Filter the listing so that only lines with the word "Rank" remain.

Exercise inputs ::
━━━
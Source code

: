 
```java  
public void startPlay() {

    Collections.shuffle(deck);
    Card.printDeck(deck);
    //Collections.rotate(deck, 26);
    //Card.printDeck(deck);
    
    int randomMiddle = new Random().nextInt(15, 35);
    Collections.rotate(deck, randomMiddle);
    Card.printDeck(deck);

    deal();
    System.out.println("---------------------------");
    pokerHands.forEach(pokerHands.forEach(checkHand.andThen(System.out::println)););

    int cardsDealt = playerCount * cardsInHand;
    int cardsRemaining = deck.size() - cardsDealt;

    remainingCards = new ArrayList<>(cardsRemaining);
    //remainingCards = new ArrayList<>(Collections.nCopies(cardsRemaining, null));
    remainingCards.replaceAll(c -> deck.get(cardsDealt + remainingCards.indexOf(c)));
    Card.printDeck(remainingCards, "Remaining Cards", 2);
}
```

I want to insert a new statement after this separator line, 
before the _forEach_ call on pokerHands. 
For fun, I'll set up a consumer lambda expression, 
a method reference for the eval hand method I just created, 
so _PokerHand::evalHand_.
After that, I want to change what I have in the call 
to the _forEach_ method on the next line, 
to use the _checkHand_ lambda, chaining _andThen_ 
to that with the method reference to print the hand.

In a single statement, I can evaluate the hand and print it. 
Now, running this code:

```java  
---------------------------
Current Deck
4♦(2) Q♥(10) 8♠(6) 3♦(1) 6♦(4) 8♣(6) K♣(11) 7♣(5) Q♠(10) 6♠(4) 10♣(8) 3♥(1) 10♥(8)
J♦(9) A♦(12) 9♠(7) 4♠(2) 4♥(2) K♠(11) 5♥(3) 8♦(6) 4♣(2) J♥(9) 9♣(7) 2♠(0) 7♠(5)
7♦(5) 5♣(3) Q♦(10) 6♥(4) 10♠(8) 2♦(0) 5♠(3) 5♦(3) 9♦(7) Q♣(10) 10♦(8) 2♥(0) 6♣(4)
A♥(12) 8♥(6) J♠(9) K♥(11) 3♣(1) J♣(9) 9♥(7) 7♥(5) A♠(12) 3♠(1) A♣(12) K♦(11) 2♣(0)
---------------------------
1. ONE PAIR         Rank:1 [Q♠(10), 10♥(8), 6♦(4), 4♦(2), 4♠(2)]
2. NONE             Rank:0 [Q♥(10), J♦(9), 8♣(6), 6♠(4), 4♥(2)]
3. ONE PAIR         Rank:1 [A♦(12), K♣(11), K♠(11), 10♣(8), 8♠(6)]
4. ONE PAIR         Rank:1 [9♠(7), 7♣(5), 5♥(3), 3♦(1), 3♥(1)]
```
━━━
Answer section ::
1. ONE PAIR         Rank:1 [Q♠(10), 10♥(8), 6♦(4), 4♦(2), 4♠(2)]
2. NONE             Rank:0 [Q♥(10), J♦(9), 8♣(6), 6♠(4), 4♥(2)]
3. ONE PAIR         Rank:1 [A♦(12), K♣(11), K♠(11), 10♣(8), 8♠(6)]
4. ONE PAIR         Rank:1 [9♠(7), 7♣(5), 5♥(3), 3♦(1), 3♥(1)]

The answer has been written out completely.